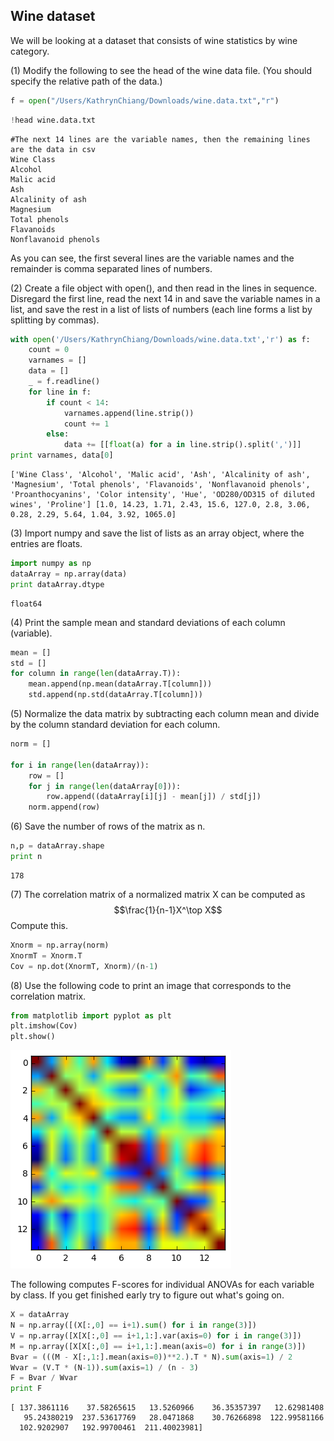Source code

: 
## Wine dataset
We will be looking at a dataset that consists of wine statistics by wine category.  

(1) Modify the following to see the head of the wine data file.  (You should specify the relative path of the data.)


```python
f = open("/Users/KathrynChiang/Downloads/wine.data.txt","r")
```


```python
!head wine.data.txt
```

    #The next 14 lines are the variable names, then the remaining lines are the data in csv
    Wine Class
    Alcohol
    Malic acid
    Ash
    Alcalinity of ash
    Magnesium
    Total phenols
    Flavanoids
    Nonflavanoid phenols


As you can see, the first several lines are the variable names and the remainder is comma separated lines of numbers.  

(2) Create a file object with open(), and then read in the lines in sequence.  Disregard the first line, read the next 14 in and save the variable names in a list, and save the rest in a list of lists of numbers (each line forms a list by splitting by commas).


```python
with open('/Users/KathrynChiang/Downloads/wine.data.txt','r') as f:
    count = 0
    varnames = []
    data = []
    _ = f.readline()
    for line in f:
        if count < 14:
            varnames.append(line.strip())
            count += 1
        else:
            data += [[float(a) for a in line.strip().split(',')]]
print varnames, data[0]
```

    ['Wine Class', 'Alcohol', 'Malic acid', 'Ash', 'Alcalinity of ash', 'Magnesium', 'Total phenols', 'Flavanoids', 'Nonflavanoid phenols', 'Proanthocyanins', 'Color intensity', 'Hue', 'OD280/OD315 of diluted wines', 'Proline'] [1.0, 14.23, 1.71, 2.43, 15.6, 127.0, 2.8, 3.06, 0.28, 2.29, 5.64, 1.04, 3.92, 1065.0]


(3) Import numpy and save the list of lists as an array object, where the entries are floats.


```python
import numpy as np
dataArray = np.array(data)
print dataArray.dtype
```

    float64


(4) Print the sample mean and standard deviations of each column (variable).


```python
mean = []
std = []
for column in range(len(dataArray.T)):
    mean.append(np.mean(dataArray.T[column]))
    std.append(np.std(dataArray.T[column]))
```

(5) Normalize the data matrix by subtracting each column mean and divide by the column standard deviation for each column.


```python
norm = []

for i in range(len(dataArray)):
    row = []
    for j in range(len(dataArray[0])):
        row.append((dataArray[i][j] - mean[j]) / std[j])
    norm.append(row)
```

(6) Save the number of rows of the matrix as n.


```python
n,p = dataArray.shape
print n
```

    178


(7) The correlation matrix of a normalized matrix X can be computed as $$\frac{1}{n-1}X^\top X$$  Compute this. 


```python
Xnorm = np.array(norm)
XnormT = Xnorm.T
Cov = np.dot(XnormT, Xnorm)/(n-1)
```

(8) Use the following code to print an image that corresponds to the correlation matrix.


```python
from matplotlib import pyplot as plt
plt.imshow(Cov)
plt.show()
```


![png](output_16_0.png)


The following computes F-scores for individual ANOVAs for each variable by class.  If you get finished early try to figure out what's going on.


```python
X = dataArray
N = np.array([(X[:,0] == i+1).sum() for i in range(3)])
V = np.array([X[X[:,0] == i+1,1:].var(axis=0) for i in range(3)])
M = np.array([X[X[:,0] == i+1,1:].mean(axis=0) for i in range(3)])
Bvar = (((M - X[:,1:].mean(axis=0))**2.).T * N).sum(axis=1) / 2
Wvar = (V.T * (N-1)).sum(axis=1) / (n - 3)
F = Bvar / Wvar
print F
```

    [ 137.3861116    37.58265615   13.5260966    36.35357397   12.62981408
       95.24380219  237.53617769   28.0471868    30.76266898  122.99581166
      102.9202907   192.99700461  211.40023981]



```python

```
#####
Task item | Return a copy of each line in the records above that has "list" in it.

Your solution |
(2) Create a file object with open(), and then read in the lines in sequence.  Disregard the first line, read the next 14 in and save the variable names in a list, and save the rest in a list of lists of numbers (each line forms a list by splitting by commas).
(3) Import numpy and save the list of lists as an array object, where the entries are floats.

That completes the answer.